By Diane King
The new Reception Baseline Assessment is essentially an accountability measure but, at NFER, we believe that it can also be a useful tool for teachers to identify children who may benefit from extra support. In these early years, it is particularly important to ensure that children have good language skills so that they can access the curriculum and make good progress throughout the rest of their school years.
Teachers are reporting growing concerns that many children are entering school with delayed language skills. There are a number of theories as to why this might be, but one thing we do know for certain is that unless these children are identified and supported, the effects on their academic achievement will be long-lasting.
Evidence from research shows that poor language skills impact not only on literacy development, but also on mathematics and many other areas of the curriculum. A child’s vocabulary at age six is known to be a strong predictor of reading comprehension at age sixteen, and there is a substantial body of literature demonstrating a strong relationship between numeracy skills, language and early literacy skills. In addition, children with delayed language skills may struggle both socially and emotionally at school and are more likely to develop behavioural difficulties. For these reasons, we believe that the assessment of language skills must be a key feature of any Reception Baseline Assessment.
Children arrive at school with a wide range of language abilities. The reasons for this can be genetic, environmental or cognitive. Increasingly, there are also more children starting school who are learning English as an additional language. Reception classes provide a supportive environment for children to learn language but we know that not all children have had the same opportunities to develop their language skills before starting school, with some children experiencing a more language rich environment than others.

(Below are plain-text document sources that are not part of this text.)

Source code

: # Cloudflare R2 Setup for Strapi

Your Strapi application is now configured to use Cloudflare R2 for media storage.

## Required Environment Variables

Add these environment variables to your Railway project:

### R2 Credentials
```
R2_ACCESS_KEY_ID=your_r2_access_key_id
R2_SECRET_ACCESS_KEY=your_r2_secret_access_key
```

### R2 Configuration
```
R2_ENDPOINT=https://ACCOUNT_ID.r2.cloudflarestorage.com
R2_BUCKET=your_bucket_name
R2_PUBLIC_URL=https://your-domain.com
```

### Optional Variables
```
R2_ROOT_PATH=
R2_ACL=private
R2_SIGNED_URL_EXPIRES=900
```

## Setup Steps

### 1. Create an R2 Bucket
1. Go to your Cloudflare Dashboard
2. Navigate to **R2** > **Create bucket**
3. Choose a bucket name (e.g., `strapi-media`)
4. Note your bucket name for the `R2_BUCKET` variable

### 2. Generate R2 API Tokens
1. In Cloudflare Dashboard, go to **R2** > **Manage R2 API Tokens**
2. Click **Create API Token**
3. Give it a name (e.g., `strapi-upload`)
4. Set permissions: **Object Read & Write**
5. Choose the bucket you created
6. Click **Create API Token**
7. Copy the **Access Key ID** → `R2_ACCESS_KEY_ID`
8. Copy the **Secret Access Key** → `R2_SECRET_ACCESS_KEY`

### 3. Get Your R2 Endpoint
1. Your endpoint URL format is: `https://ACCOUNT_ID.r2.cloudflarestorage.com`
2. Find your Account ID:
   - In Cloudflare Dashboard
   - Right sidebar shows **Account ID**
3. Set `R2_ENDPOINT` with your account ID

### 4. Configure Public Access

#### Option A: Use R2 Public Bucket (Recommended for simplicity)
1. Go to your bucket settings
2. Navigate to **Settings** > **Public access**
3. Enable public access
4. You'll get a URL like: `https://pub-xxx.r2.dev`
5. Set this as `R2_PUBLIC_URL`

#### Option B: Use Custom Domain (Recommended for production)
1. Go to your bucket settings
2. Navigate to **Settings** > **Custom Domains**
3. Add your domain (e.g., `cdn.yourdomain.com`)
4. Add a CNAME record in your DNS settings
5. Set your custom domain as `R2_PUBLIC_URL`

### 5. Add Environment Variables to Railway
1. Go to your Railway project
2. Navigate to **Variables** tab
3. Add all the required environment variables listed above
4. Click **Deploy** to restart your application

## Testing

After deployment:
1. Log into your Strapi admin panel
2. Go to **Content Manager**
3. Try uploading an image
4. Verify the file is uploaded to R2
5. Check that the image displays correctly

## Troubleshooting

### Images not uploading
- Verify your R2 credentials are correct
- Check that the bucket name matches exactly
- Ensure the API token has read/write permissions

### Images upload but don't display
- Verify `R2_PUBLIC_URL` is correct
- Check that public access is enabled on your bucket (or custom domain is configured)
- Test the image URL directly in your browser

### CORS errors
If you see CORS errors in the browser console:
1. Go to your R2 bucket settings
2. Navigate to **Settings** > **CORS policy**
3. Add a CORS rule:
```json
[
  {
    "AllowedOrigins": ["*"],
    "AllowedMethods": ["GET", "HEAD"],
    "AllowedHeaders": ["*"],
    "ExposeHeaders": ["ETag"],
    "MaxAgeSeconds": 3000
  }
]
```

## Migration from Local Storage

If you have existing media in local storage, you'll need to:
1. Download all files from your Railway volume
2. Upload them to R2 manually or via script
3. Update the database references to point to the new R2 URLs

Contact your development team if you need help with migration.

Studies have shown that there is a direct relationship between the amount of language children are exposed to at home and the size of their vocabulary, with children from ‘high talking’ families having a significantly larger vocabulary than children from ‘low talking’ families. Moreover, it is not only the amount but also the nature of this language input that is important. Simply hearing a large amount of vocabulary on the TV or computer is not sufficient to develop a child’s language skills – it is also essential that children experience language within the context of social interaction.
However there are some children who, despite adequate exposure to language, still present with delayed language skills; either because they have hearing problems or an underlying disorder affecting the processing of language , or additional special educational needs. What we do know is that whether children display delayed or disordered language, they will all benefit significantly from targeted support aimed at improving speaking and listening skills. It is important to address such difficulties before the gap between these children and their peers becomes wider and, without doubt, the most effective time to provide such support is in the early years. Additional support needs to be both specific and structured as children who are struggling with language will often opt out of normal classroom activities which require language skills, choosing instead to do less challenging activities.

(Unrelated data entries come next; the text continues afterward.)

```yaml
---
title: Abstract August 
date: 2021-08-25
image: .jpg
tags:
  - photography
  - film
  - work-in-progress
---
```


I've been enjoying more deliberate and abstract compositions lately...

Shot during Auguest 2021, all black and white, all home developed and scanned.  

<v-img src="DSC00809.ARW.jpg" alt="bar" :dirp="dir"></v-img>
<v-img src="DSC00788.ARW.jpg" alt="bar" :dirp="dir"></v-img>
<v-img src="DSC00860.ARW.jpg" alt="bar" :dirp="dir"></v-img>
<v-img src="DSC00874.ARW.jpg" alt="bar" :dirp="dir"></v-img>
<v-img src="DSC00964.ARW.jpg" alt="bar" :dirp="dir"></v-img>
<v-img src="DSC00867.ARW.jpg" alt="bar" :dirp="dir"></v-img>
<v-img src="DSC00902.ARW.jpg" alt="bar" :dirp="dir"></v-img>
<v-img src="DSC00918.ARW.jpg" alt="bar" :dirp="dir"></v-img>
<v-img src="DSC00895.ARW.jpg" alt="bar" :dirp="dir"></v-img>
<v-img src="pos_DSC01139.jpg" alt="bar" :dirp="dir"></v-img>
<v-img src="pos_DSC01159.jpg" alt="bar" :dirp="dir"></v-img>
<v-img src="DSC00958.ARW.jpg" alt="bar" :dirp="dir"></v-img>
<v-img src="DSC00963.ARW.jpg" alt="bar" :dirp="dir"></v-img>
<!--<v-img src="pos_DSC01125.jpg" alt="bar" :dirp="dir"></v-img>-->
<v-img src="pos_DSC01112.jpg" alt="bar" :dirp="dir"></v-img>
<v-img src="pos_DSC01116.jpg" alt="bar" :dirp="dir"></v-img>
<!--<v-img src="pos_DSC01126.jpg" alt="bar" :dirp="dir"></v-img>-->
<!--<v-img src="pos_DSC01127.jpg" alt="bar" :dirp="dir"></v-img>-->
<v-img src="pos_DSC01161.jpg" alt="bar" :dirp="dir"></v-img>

It is often clear to teachers when children have poor language skills but research has shown that many children with language difficulties go unnoticed in the early years. All children develop at different rates and sometimes it is not immediately obvious that a child is struggling: they can become skilled at using other cues from their environment to work out what is happening or what they are expected to be doing.
Given the long term effects of poor language skills on a child’s future academic achievement and social development, we believe that an individual structured assessment of language on school entry is essential to identify children who may need extra support. Whilst it is also important to observe children in the context of the classroom and in their interactions with other children, it is only by spending time with a child on an individual basis, on specific tasks, that language abilities can be reliably assessed.
The NFER Reception Baseline Assessment assesses language through a number of practical, child friendly activities which have been carefully designed to measure specific aspects of language development. Each child completes the same set of tasks so that their performance can be compared to national averages. With such information, both strengths and difficulties can be identified enabling the planning of specific targeted support. The assessment doesn’t take long, but the information it yields is rich and may ensure that children who are struggling with language are identified at an earlier stage than they might have been otherwise.
Surely this can only be a good thing.